• **WHAT IS BEING ASKED**: Find the word "emph" in the data, then copy each line where it is found.
BEGIN RECORDS SUPPLIED
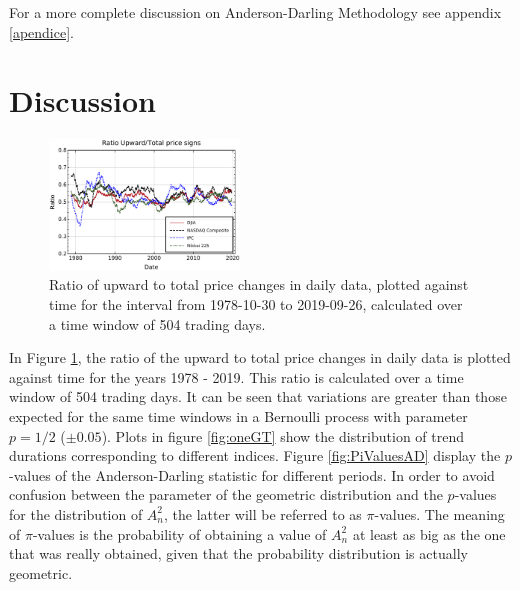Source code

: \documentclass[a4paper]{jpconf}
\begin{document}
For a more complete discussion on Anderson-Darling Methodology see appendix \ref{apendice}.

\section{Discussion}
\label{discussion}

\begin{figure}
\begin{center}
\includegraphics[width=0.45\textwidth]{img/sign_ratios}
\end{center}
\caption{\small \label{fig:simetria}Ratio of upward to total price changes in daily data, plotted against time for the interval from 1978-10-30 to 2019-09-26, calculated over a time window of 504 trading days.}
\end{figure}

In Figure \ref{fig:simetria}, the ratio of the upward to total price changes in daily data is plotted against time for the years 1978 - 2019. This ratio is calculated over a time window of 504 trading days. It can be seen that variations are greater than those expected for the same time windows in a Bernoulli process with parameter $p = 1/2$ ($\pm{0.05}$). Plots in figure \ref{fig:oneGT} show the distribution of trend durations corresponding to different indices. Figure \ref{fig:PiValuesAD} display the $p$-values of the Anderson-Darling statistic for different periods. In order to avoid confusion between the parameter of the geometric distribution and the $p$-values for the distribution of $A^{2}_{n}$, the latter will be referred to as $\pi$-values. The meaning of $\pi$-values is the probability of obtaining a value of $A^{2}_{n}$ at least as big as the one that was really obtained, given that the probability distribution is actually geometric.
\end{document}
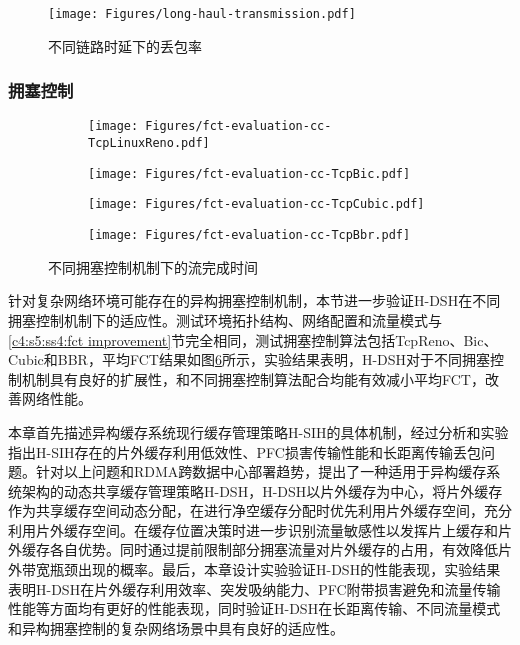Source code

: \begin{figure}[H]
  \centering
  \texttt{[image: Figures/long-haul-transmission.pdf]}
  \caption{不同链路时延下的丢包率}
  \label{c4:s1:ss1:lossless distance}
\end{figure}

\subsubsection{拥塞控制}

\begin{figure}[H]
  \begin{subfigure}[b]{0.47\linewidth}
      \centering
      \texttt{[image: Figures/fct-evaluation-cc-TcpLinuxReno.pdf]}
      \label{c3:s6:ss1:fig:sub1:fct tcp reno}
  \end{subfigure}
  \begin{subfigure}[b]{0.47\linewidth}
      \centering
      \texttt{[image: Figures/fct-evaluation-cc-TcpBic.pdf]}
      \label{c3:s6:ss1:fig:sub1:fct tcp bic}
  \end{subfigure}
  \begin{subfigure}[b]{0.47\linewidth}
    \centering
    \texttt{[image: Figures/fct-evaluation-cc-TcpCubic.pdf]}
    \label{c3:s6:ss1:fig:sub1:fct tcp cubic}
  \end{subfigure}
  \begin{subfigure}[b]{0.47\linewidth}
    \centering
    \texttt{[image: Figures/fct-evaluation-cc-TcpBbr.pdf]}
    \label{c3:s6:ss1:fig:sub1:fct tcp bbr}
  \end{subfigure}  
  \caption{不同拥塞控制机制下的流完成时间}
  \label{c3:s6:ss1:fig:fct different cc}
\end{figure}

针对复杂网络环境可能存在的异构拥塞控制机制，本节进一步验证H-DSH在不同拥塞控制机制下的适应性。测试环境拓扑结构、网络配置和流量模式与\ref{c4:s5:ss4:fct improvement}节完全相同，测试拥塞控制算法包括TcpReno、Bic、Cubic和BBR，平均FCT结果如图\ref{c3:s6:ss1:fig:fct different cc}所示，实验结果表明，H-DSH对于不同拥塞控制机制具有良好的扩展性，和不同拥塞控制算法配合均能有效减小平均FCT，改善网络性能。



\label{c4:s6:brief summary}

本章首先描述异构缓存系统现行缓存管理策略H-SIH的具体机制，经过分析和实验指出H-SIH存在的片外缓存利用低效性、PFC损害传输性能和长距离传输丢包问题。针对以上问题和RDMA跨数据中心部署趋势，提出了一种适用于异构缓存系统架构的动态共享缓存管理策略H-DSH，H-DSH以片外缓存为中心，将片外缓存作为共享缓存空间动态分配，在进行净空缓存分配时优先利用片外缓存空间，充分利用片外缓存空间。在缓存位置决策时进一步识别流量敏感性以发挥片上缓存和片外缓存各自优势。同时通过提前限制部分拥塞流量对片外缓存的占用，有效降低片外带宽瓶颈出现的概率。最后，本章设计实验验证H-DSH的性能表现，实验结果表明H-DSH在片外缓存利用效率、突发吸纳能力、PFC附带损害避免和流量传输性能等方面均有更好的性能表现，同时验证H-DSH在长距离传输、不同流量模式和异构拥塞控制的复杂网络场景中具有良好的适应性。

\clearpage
END RECORDS SUPPLIED
BEGIN RECORDS SUPPLIED
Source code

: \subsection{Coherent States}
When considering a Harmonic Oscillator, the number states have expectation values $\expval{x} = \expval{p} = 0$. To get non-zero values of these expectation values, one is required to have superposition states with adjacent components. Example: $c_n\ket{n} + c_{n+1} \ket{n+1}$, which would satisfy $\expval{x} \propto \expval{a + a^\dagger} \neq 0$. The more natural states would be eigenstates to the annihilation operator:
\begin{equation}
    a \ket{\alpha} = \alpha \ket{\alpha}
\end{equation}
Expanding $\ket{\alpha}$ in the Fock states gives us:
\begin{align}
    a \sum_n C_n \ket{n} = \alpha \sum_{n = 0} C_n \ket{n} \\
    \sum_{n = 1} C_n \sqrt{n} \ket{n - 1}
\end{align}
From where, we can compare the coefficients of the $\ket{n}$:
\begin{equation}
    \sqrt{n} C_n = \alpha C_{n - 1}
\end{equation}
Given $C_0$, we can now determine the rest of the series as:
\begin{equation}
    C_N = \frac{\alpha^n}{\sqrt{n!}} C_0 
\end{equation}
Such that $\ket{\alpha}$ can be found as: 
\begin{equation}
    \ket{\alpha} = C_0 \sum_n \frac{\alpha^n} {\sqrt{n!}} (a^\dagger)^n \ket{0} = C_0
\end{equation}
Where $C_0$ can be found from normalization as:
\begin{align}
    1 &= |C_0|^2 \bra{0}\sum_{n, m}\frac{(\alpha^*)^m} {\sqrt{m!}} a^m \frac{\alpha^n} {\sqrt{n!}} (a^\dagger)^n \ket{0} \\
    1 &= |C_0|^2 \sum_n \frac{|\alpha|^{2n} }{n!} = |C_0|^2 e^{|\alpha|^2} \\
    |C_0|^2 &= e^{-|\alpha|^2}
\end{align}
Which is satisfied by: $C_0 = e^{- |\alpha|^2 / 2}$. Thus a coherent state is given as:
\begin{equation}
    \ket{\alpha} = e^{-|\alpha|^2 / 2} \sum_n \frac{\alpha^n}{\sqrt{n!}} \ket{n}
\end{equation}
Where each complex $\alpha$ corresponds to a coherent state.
END RECORDS SUPPLIED
BEGIN RECORDS SUPPLIED
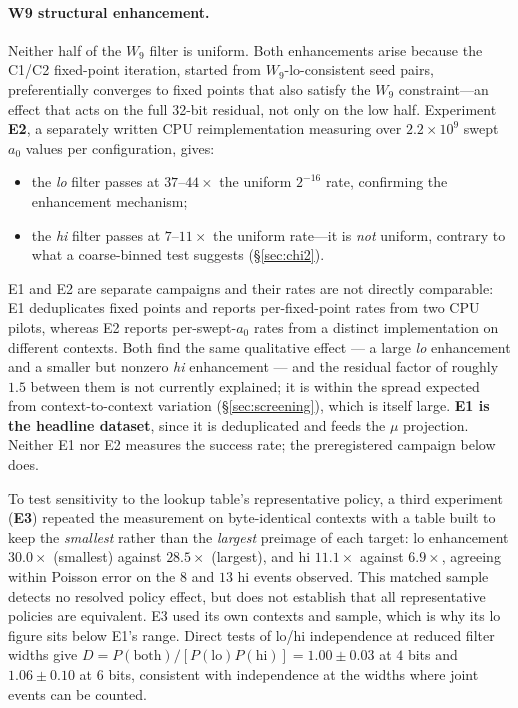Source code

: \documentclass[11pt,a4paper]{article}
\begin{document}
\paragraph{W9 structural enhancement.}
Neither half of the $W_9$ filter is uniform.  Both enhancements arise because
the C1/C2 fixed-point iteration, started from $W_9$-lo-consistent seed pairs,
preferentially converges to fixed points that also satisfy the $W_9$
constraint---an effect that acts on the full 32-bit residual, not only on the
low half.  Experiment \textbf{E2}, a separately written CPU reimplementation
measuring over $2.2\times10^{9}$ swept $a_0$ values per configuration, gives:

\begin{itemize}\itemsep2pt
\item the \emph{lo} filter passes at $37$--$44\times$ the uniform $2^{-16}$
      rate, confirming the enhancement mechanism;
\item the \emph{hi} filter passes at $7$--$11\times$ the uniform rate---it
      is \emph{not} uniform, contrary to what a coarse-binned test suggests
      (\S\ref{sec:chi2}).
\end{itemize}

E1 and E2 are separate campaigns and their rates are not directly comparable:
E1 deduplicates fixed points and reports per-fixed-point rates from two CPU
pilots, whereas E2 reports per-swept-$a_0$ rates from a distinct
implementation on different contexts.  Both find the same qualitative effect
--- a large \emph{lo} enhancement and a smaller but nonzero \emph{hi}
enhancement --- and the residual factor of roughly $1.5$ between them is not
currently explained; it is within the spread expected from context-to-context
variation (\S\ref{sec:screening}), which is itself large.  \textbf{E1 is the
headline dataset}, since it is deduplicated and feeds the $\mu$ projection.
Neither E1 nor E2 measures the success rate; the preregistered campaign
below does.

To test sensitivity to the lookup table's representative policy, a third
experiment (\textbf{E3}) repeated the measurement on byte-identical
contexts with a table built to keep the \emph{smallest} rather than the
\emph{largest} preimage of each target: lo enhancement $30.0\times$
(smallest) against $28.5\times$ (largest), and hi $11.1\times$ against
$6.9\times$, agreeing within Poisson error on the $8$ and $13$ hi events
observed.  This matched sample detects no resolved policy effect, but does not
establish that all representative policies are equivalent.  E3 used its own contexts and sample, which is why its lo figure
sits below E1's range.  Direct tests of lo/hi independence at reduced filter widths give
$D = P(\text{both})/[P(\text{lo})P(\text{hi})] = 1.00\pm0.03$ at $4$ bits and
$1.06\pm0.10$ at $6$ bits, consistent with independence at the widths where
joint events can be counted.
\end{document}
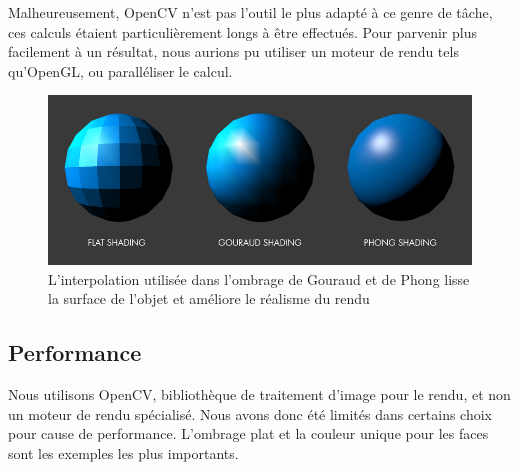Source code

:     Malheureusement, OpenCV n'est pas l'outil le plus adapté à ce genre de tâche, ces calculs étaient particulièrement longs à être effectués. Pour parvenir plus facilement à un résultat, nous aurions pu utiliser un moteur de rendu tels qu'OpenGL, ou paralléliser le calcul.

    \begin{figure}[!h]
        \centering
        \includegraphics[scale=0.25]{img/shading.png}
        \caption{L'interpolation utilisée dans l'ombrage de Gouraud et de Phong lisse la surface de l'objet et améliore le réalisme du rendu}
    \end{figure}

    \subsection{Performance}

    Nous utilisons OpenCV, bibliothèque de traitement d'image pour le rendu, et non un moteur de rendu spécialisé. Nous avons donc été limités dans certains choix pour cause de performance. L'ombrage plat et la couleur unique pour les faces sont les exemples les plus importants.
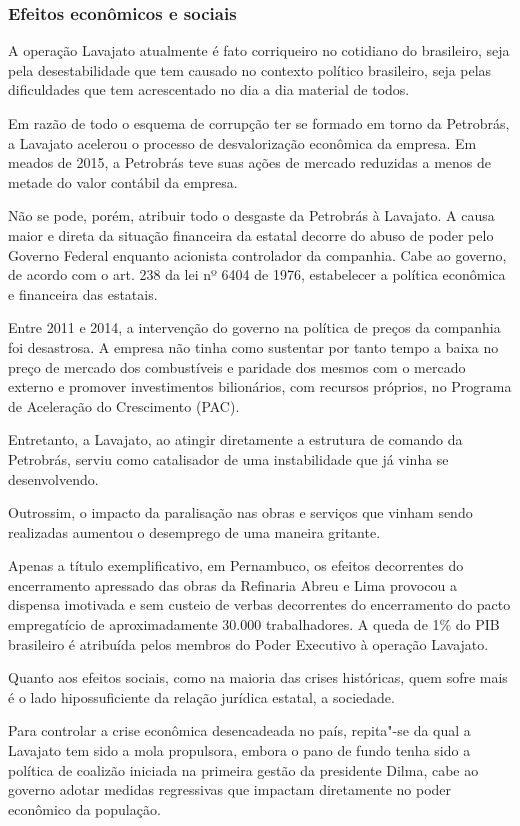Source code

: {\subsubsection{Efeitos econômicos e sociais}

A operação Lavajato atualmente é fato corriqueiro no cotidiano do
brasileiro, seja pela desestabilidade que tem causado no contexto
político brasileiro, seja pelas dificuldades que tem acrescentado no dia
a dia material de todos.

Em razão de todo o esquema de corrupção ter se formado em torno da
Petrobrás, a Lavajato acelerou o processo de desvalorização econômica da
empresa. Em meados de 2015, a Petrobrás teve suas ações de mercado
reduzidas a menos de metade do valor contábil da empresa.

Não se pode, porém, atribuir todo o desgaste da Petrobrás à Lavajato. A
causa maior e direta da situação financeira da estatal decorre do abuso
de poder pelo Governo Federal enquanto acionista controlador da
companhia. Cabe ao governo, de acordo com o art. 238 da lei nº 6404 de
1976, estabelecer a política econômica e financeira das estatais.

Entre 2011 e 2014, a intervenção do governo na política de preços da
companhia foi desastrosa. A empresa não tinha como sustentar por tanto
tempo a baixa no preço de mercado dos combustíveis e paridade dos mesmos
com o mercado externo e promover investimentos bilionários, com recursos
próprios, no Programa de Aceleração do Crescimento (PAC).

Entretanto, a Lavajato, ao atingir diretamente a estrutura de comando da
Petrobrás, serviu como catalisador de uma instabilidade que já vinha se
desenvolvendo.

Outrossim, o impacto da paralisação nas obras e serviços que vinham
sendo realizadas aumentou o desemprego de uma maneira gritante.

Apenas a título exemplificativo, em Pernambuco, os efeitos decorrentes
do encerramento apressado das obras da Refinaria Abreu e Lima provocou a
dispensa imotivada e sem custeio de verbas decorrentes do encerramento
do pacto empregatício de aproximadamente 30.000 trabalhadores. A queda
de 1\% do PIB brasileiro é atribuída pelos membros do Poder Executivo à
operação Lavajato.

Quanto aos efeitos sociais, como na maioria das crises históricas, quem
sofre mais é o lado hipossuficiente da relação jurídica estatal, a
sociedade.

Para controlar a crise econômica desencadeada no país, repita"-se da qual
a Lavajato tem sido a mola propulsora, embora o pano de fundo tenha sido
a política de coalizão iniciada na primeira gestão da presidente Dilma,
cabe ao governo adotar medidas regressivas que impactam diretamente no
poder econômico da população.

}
END RECORDS SUPPLIED
• **ANSWER SECTION**:
\item the \emph{lo} filter passes at $37$--$44\times$ the uniform $2^{-16}$
\item the \emph{hi} filter passes at $7$--$11\times$ the uniform rate---it
      is \emph{not} uniform, contrary to what a coarse-binned test suggests
--- a large \emph{lo} enhancement and a smaller but nonzero \emph{hi}
contexts with a table built to keep the \emph{smallest} rather than the
\emph{largest} preimage of each target: lo enhancement $30.0\times$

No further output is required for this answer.